#### Required action
Which of the lines below contain the string "memory"? Pull each one out of the data.

Dataset entries:
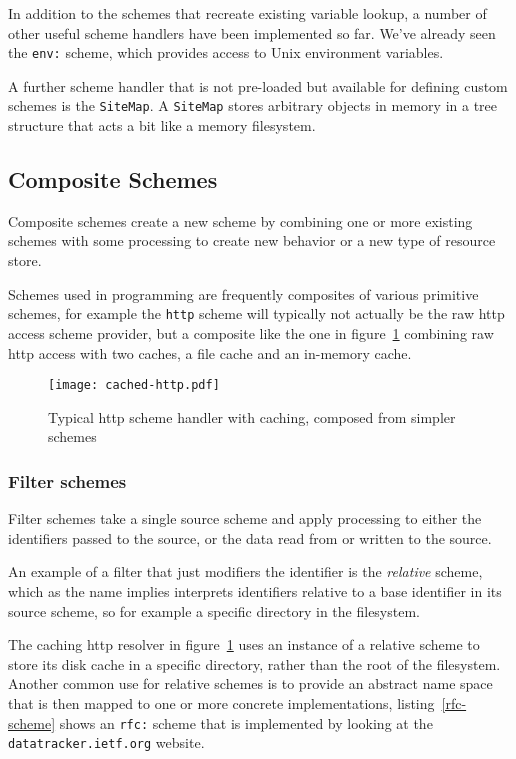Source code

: \documentclass[preprint,authoryear]{acm_proc_article-sp}
\begin{document}
In addition to the schemes that recreate existing variable lookup, a number
of other useful scheme handlers have been implemented so far.  We've
already seen the {\tt env:} scheme, which provides access to Unix
environment variables.  

A further scheme handler that is not pre-loaded but available for defining
custom schemes is the {\tt SiteMap}.  A {\tt SiteMap} stores arbitrary objects
in memory in a tree structure that acts a bit like a memory filesystem.

\subsection{Composite Schemes}
\label{compositeSchemes}
Composite schemes  create a new scheme by combining one or 
more existing schemes with some processing to create new behavior
or a new type of resource store. 

 Schemes used in programming 
are frequently composites of various primitive schemes, for example
the {\tt http} scheme will typically not actually be the raw http access
scheme provider, but a composite like the one in figure~\ref{fig:http-cached} combining
raw http access with two caches, a file cache and an in-memory cache.


\begin{figure}[htbp]
\begin{center}
\texttt{[image: cached-http.pdf]}
\caption{Typical http scheme handler with caching, composed from simpler schemes}
\label{fig:http-cached}
\end{center}
\end{figure}


\subsubsection{Filter schemes}
\label{filterschemes}
Filter schemes take a single source scheme and apply processing to either
the identifiers passed to the source, or the data read from or written to the source.

An example of a filter that just modifiers the identifier is the {\em relative}
scheme, which as the name implies interprets identifiers relative to a base
identifier in its source scheme, so for example a specific directory in the
filesystem.  

The caching http resolver in figure~\ref{fig:http-cached} uses an instance
of a relative scheme to store its disk cache in a specific directory, rather
than the root of the filesystem.  Another common use for relative schemes
is to provide an abstract name space that is then mapped to one
or more  concrete implementations, listing~\ref{rfc-scheme} shows
an {\tt rfc:} scheme that is implemented by looking at the {\tt datatracker.ietf.org}
website.
\end{document}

#### Task output
in memory in a tree structure that acts a bit like a memory filesystem.
raw http access with two caches, a file cache and an in-memory cache.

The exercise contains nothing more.